We are aware of the Wheaton incident because we have a connection; like the Ooltewah basketball debacle in December 2015 or the Lookout Valley baseball nightmare before that.

Simply put, this dangerous hazing is happening at all levels, and it's happening far too often.

Hazing, in different forms, has been around for years. In 1987 I made the high school baseball team as a sophomore, and sophomores who made the varsity were dog-piled in a stagnant, 2-foot-deep mud puddle beyond the centerfield fence.

Punches and kicks frequently happened at the bottom of that pile.

That was 30 years ago, and sadly, like everything in our kids' lives, hazing appears to have grown and become more intense.

This intensification, when it comes to hazing, turns team sports into organized bullying. Dog piles have become kidnapping. Mud piles and dirty uniforms have, at least in the Ooltewah case, become pool cues and blood-soaked clothes.

And friends, if you think all this is just a rite of passage or boys being boys, then you may be part of the problem.
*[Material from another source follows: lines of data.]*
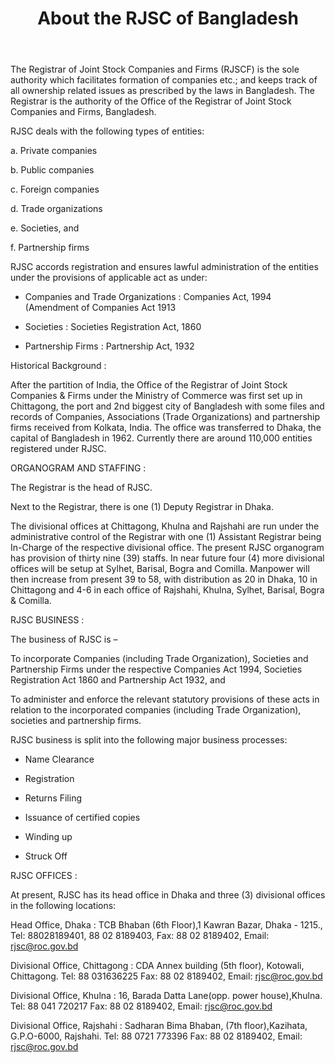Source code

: ﻿---
layout: post
title: About the RJSC of Bangladesh
---

The Registrar of Joint Stock Companies and Firms (RJSCF) is the sole authority which facilitates formation of companies etc.; and keeps track of all ownership related issues as prescribed by the laws in Bangladesh. The Registrar is the authority of the Office of the Registrar of Joint Stock Companies and Firms, Bangladesh.

RJSC deals with the following types of entities:

a. Private companies

b. Public companies

c. Foreign companies

d. Trade organizations

e. Societies, and

f. Partnership firms

RJSC accords registration and ensures lawful administration of the entities under the provisions of applicable act as under:

- Companies and Trade Organizations : Companies Act, 1994 (Amendment of Companies Act 1913

- Societies : Societies Registration Act, 1860

- Partnership Firms : Partnership Act, 1932

Historical Background :

After the partition of India, the Office of the Registrar of Joint Stock Companies & Firms under the Ministry of Commerce was first set up in Chittagong, the port and 2nd biggest city of Bangladesh with some files and records of Companies, Associations (Trade Organizations) and partnership firms received from Kolkata, India. The office was transferred to Dhaka, the capital of Bangladesh in 1962. Currently there are around 110,000 entities registered under RJSC.

ORGANOGRAM AND STAFFING :

The Registrar is the head of RJSC.

Next to the Registrar, there is one (1) Deputy Registrar in Dhaka.

The divisional offices at Chittagong, Khulna and Rajshahi are run under the administrative control of the Registrar with one (1) Assistant Registrar being In-Charge of the respective divisional office. The present RJSC organogram has provision of thirty nine (39) staffs. In near future four (4) more divisional offices will be setup at Sylhet, Barisal, Bogra and Comilla. Manpower will then increase from present 39 to 58, with distribution as 20 in Dhaka, 10 in Chittagong and 4-6 in each office of Rajshahi, Khulna, Sylhet, Barisal, Bogra & Comilla.

RJSC BUSINESS :

The business of RJSC is –

To incorporate Companies (including Trade Organization), Societies and Partnership Firms under the respective Companies Act 1994, Societies Registration Act 1860 and Partnership Act 1932, and

To administer and enforce the relevant statutory provisions of these acts in relation to the incorporated companies (including Trade Organization), societies and partnership firms.

RJSC business is split into the following major business processes:

- Name Clearance 

- Registration

- Returns Filing

- Issuance of certified copies

- Winding up

- Struck Off

RJSC OFFICES :

At present, RJSC has its head office in Dhaka and three (3) divisional offices in the following locations:

Head Office, Dhaka : TCB Bhaban (6th Floor),1 Kawran Bazar, Dhaka - 1215., Tel: 88028189401, 88 02 8189403, Fax: 88 02 8189402, Email: rjsc@roc.gov.bd

Divisional Office, Chittagong : CDA Annex building (5th floor), Kotowali, Chittagong. Tel: 88 031636225 Fax: 88 02 8189402, Email: rjsc@roc.gov.bd

Divisional Office, Khulna : 16, Barada Datta Lane(opp. power house),Khulna. Tel: 88 041 720217 Fax: 88 02 8189402, Email: rjsc@roc.gov.bd

Divisional Office, Rajshahi : Sadharan Bima Bhaban, (7th floor),Kazihata, G.P.O-6000, Rajshahi. Tel: 88 0721 773396 Fax: 88 02 8189402, Email: rjsc@roc.gov.bd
"I think leadership is enormous, obviously with what happened with the local kid," new UTC athletic director Mark Wharton told me last week. "You are dealing with 18- to 22-year-old men and women -- the most unpredictable age group in the world -- (and) you have to continue to educate and communicate with coaches, advisers, trainers, everyone and talk about what's right and wrong."

He's right, of course. And he would know.

Wharton came to Chattanooga from Penn State, where he was hired to help the athletic department navigate arguably the worst and most egregious scandal in college sports history, involving former Penn State coach Jerry Sandusky's arrest and conviction for molesting children.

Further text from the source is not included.